Throughout the year, a group of volunteers comprised of students, professors and local glass blowers donate their free time to produce a colorful cocktail of pumpkins. Come fall, the crop is gathered to sell in a peculiar fall market called The Great Glass Pumpkin Patch. This year is the seventh anniversary of this quirky MIT tradition. During the last weekends in September, students, faculty and the Boston community alike gathered at MIT’s Kresge Oval to pick over the harvest of the thousand or so pumpkins that were made. Each pumpkin was unique, crafted by hand in varying shapes, sizes and colors, and created to generate funding for the MIT Glass Program.
Peter Houk, Vulcan of the glass studio, is the mastermind behind the event. Serving his eleventh year as the program’s director and his sixteenth as an instructor, Houk has watched an interest in glass blowing blossom at MIT. The two classes offered, Beginning and Intermediate Glass Blowing, are the two most popular extracurricular classes at MIT. They have become so popular that admittance into them is decided according to a lottery. For the 16 available spots in the beginners class, 120 students showed to sign up, “that means only one in every 8.56 students are admitted into the class – it works out to be almost exactly the percentage of applicants accepted into MIT,” said Houk in a very stereotypical MIT professor moment.
Although incredible numbers of pumpkins are made each year, the program itself doesn’t focus on the production of the Pumpkin Patch. “I want to make it clear that the object of the program is not to make pumpkins,” Houk says, “that is strictly voluntary.” Once a student has participated in the beginner’s class, mastering the sequences of coordinated movements necessary to blow glass, or “the dance,” as Houk calls it, he or she can participate in pumpkin making, and, for this, there is no shortage of volunteers.

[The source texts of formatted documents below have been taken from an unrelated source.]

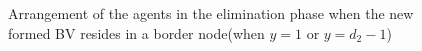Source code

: \begin{itemize}
\begin{figure} [H]
      \hspace{1in} 
  \caption{Arrangement of the agents in the  elimination phase when the new formed BV resides in a border node(when $y=1$ or $y=d_2-1$)} 
  \label{fig:casethree} %
\end{figure}


\end{itemize}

With the proceeds, Houk intends to one day move the program to a bigger and better lab, but it will take several more pumpkin patches to do so. For now, most of the money earned pays for necessary equipment and materials, allowing for only a small fraction to be saved for expanding the lab. Until then, the lab will remain buried in MIT’s basement – a not so secret secret that displays its bounty every fall at a most unnatural market.